La domesticazione del paesaggio naturale

1. La colonizzazione antropica

La storia del paesaggio italiano in epoca antica è in gran parte caratterizzata dalla trasformazione dell’ambiente naturale in aree agricole, intendendo con questo processo anche la coltivazione del bosco. Il passaggio da una società caratterizzata dalla prevalenza di cacciatori e raccoglitori di frutti ad insediamenti agricoli temporanei e poi ad aree permanentemente coltivate, in grado di fornire raccolti stabili, è stato alla base del processo di civilizzazione. A questo processo si accompagna anche la domesticazione del bosco che non è stato soltanto ridotto di estensione per realizzare città, pascoli e campi, ma soprattutto modificato nelle sue caratteristiche di densità, struttura e composizione specifica per fornire una vastissima gamma di prodotti necessari alla vita.
Per un lunghissimo periodo storico che va dal primo sviluppo delle attività agricole fino ai primi anni del secondo dopoguerra non era pensabile fare agricoltura senza avere una sufficiente dotazione di alberi, sia in forma di boschi sia di alberature sparse.
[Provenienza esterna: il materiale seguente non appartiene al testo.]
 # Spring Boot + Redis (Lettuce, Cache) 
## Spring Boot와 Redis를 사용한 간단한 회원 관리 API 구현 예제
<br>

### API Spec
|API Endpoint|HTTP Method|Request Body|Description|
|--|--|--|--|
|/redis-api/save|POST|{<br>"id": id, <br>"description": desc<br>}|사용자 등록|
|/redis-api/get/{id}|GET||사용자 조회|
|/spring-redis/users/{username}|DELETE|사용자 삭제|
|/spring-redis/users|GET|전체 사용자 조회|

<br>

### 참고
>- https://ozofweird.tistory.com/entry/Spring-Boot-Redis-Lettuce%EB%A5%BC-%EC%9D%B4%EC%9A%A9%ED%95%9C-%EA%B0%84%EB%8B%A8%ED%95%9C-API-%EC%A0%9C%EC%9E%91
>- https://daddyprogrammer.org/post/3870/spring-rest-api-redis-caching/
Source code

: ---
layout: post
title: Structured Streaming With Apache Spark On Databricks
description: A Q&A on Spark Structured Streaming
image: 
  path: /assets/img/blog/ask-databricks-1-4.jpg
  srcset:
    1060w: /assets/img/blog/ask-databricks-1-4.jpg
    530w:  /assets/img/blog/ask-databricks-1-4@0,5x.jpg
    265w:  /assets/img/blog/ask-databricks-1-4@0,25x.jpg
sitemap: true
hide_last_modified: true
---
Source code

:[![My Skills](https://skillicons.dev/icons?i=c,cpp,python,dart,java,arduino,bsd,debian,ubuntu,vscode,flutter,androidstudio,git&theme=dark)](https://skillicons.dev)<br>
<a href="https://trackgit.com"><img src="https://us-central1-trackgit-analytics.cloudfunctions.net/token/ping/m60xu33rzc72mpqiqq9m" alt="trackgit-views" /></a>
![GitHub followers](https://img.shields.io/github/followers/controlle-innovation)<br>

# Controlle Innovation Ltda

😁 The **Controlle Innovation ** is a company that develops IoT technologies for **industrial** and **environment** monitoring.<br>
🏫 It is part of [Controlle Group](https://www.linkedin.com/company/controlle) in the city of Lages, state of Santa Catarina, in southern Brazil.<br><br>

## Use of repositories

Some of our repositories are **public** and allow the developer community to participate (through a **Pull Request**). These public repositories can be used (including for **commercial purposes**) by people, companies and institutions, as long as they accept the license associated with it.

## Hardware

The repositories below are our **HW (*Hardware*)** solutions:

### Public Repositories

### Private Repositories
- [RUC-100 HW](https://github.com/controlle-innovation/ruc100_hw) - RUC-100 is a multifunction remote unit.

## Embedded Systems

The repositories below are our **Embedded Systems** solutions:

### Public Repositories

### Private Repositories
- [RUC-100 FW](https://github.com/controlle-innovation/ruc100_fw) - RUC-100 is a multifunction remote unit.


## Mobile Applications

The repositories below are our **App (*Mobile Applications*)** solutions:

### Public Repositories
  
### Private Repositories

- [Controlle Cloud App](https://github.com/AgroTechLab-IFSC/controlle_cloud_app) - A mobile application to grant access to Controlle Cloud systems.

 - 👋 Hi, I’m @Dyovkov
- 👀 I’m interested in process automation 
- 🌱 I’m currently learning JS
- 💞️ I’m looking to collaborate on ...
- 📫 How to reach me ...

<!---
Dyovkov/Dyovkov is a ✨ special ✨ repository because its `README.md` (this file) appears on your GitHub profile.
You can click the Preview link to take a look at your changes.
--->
Pertanto, la ricostruzione di una storia del paesaggio forestale, se deve necessariamente tenere conto anche delle trasformazioni della estensione dei boschi, non può che basarsi soprattutto sugli usi del bosco e sulle sue modalità di gestione. In questo senso, le caratteristiche ambientali dell’Italia in termini di specie arboree, e la loro distribuzione geografica ed altimetrica, in relazione al suolo ed al clima, giocano sicuramente un ruolo importante, ma spesso secondario rispetto alle necessità della popolazione. Intendiamo con questo che, pur riconoscendo ad esempio la prevalenza di certe specie vegetali in alcuni contesti ambientali, come ad esempio il castagno sulle Alpi e sugli Appennini, le necessità di coltivare questa specie nel corso dei secoli la portano ad essere oggi presente dal livello del mare fino a 1500 m del Monte Etna, in ambienti molto lontani dalle sue ideali esigenze ecologiche.
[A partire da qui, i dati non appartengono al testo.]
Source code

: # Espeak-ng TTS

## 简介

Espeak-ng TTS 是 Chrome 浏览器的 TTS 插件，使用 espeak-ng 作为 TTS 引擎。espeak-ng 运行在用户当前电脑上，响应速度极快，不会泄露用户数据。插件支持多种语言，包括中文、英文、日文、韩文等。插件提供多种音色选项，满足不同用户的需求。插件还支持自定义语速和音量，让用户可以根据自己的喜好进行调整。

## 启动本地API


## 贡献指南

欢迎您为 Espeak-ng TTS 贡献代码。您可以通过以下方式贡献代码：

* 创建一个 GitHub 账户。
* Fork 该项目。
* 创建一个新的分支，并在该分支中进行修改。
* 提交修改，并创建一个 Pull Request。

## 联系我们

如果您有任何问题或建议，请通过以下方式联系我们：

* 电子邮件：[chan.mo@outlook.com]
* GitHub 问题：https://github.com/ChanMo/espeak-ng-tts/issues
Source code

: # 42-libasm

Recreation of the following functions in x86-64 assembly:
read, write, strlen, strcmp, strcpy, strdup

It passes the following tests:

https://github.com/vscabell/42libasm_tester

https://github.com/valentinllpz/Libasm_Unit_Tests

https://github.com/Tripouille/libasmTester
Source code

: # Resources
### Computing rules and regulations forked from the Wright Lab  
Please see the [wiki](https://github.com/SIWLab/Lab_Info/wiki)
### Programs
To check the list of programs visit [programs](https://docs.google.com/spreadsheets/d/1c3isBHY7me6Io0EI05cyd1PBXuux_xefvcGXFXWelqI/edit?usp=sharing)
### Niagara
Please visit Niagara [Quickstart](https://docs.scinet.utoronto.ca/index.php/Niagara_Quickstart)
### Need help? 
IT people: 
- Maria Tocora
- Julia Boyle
Peraltro, la sostanziale unità a scala geografica della penisola che, come ricorda De Seta, ha unito i popoli dell’Italia prima ancora delle vicende storiche1, ha costituito un limite fisico entro il quale la circolazione delle culture e delle specie animali e vegetali è stata in qualche modo costretta a muoversi in uno spazio limitato ma denso. Non è quindi intenzione di questo lavoro concentrarsi in modo particolare sulle trasformazioni delle superfici boscate nei secoli, o sui caratteri naturali della vegetazione forestale, peraltro facilmente rinvenibili nella letteratura scientifica, ma piuttosto di mettere in evidenza le caratteristiche del paesaggio forestale determinate dalle dinamiche storiche legate al continuo rapporto fra esigenze antropiche e caratteristiche naturali.
Pensando al paesaggio in epoca protostorica, dobbiamo innanzi tutto rifuggire dall’idea della prevalenza di montagne coperte da boschi e di insediamenti umani concentrati soprattutto nelle pianure. Ciò non significa che le vallate escludessero aree abitate, numerosi autori segnalano però la preferenza delle popolazioni primitive per le terrazze e gli anfiteatri morenici delle zone montane, giustificandola con le condizioni di esposizione e la pedologia dei versanti. La scioltezza del terreno fertilizzato dai fanghi glaciali e l’assenza di un fitto mantello forestale costituiscono senza dubbio un elemento decisivo per questa localizzazione degli insediamenti primitivi, ben documentata anche dal punto di vista archeologico2. Tale situazione è in qualche modo confermata da storici come Strabone, il quale precisava che i monti e le cime sovrastanti i contrafforti alpini delle Alpi occidentali erano ben popolati3. Le notizie disponibili per l’età del bronzo in area alpina parlano di sistemi agro-pastorali montani seminomadi, dove piccole superfici coltivate sono vincolate alle esigenze dell’allevamento del bestiame e ai necessari spostamenti per la ricerca di pascoli4. Il popolamento della montagna probabilmente interessò in una prima fase i conoidi di deiezione o le falde di detrito più fertili, in conseguenza della rimozione dei querceti e delle faggete. Gli insediamenti abitativi più stabili erano concentrati soprattutto nella fascia altimetrica della mezza montagna, con pendenze più dolci e dai suoli spesso più evoluti, specie sugli altopiani, dove il bosco lascia spazio alla messa a coltura delle terre5.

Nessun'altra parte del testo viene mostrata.